### RECORDS TO PROCESS:
:::

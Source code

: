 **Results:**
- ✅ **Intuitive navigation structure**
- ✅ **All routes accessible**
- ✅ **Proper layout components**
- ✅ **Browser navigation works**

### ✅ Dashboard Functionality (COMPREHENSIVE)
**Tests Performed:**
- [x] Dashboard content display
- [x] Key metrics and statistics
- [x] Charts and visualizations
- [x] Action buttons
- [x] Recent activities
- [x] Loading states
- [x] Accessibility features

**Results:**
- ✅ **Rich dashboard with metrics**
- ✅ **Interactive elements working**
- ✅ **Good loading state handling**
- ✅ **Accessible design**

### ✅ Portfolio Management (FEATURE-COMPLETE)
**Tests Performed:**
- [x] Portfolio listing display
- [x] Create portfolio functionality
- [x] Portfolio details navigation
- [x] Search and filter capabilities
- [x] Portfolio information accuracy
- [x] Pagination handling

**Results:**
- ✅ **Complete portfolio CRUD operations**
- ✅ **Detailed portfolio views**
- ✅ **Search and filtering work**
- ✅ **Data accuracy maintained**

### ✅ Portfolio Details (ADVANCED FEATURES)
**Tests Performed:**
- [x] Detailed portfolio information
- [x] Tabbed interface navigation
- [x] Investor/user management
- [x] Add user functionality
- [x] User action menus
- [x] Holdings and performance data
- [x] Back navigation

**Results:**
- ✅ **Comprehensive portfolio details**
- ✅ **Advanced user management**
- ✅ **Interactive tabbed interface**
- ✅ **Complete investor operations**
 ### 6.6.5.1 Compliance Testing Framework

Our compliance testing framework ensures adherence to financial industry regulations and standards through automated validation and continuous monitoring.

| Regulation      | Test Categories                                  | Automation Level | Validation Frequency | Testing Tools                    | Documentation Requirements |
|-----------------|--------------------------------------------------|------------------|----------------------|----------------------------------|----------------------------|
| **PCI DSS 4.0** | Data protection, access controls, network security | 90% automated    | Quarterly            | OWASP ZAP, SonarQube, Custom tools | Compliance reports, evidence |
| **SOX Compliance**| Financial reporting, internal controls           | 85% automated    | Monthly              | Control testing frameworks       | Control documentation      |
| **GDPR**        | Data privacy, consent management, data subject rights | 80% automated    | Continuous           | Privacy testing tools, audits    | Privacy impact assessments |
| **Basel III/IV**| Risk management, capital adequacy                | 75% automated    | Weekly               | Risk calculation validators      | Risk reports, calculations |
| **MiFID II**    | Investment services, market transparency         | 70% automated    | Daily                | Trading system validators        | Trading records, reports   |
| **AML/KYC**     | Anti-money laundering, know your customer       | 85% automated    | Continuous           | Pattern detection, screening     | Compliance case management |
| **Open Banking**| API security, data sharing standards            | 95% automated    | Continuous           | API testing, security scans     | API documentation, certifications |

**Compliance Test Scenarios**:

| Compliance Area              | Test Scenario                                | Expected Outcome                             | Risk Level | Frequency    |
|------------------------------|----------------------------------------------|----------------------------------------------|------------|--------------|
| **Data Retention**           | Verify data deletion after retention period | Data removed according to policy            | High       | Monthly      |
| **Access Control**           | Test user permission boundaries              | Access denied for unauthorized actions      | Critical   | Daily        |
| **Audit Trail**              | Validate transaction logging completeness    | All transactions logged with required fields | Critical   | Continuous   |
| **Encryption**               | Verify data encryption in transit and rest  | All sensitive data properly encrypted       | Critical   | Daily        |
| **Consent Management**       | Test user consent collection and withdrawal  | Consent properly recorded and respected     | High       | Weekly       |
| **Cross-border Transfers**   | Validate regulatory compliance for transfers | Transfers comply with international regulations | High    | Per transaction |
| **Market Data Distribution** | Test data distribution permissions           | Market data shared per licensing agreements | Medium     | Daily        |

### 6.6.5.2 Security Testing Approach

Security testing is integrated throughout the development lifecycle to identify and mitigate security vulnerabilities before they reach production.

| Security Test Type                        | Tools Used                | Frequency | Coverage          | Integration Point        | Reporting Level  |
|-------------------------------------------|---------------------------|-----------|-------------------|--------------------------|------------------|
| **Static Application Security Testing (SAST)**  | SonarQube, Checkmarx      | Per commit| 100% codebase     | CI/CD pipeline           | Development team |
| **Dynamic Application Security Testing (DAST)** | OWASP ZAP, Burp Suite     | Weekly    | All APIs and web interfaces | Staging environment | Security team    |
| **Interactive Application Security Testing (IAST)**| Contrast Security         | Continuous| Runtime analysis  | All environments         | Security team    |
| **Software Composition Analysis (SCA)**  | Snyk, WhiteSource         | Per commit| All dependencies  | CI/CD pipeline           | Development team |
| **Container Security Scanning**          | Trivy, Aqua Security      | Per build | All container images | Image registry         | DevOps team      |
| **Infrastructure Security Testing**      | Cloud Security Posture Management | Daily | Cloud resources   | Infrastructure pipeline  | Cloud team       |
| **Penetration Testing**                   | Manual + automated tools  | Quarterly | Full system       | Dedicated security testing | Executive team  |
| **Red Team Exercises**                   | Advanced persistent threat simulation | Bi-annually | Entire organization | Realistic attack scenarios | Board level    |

:::

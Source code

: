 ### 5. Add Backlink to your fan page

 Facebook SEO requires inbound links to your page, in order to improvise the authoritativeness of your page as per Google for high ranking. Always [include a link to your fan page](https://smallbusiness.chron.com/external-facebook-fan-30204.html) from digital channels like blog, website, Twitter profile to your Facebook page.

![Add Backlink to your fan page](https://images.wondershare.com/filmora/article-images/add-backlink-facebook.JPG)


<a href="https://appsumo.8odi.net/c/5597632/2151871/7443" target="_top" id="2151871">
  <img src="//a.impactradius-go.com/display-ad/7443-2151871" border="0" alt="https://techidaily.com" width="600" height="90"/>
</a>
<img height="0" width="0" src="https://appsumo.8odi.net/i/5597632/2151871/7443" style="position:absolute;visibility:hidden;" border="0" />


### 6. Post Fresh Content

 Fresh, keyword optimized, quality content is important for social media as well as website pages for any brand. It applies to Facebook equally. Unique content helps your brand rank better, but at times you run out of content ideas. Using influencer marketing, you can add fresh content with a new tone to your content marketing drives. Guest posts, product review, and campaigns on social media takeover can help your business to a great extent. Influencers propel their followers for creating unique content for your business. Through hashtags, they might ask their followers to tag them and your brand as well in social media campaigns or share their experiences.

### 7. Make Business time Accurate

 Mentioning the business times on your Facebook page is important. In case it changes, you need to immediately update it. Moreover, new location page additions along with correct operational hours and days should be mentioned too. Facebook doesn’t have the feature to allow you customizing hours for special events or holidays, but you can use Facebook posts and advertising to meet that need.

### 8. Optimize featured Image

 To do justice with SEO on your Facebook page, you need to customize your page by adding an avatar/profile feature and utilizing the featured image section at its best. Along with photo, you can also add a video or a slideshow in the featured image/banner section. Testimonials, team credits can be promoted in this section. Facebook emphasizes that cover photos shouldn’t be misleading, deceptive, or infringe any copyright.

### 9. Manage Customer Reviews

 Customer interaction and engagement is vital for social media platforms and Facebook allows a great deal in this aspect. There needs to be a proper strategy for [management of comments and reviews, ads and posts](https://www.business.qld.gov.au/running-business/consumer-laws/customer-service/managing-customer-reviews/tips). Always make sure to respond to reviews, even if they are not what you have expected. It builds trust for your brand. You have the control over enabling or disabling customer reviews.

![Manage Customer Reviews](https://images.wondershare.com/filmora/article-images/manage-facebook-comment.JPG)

:::

Look above for the line that contains "- ✅ **Interactive tabbed interface**". Starting there, transcribe every line exactly until you have copied the line that contains "reports, evidence |".

- ✅ **Interactive tabbed interface**
- ✅ **Complete investor operations**
 ### 6.6.5.1 Compliance Testing Framework

Our compliance testing framework ensures adherence to financial industry regulations and standards through automated validation and continuous monitoring.

| Regulation      | Test Categories                                  | Automation Level | Validation Frequency | Testing Tools                    | Documentation Requirements |
|-----------------|--------------------------------------------------|------------------|----------------------|----------------------------------|----------------------------|
| **PCI DSS 4.0** | Data protection, access controls, network security | 90% automated    | Quarterly            | OWASP ZAP, SonarQube, Custom tools | Compliance reports, evidence |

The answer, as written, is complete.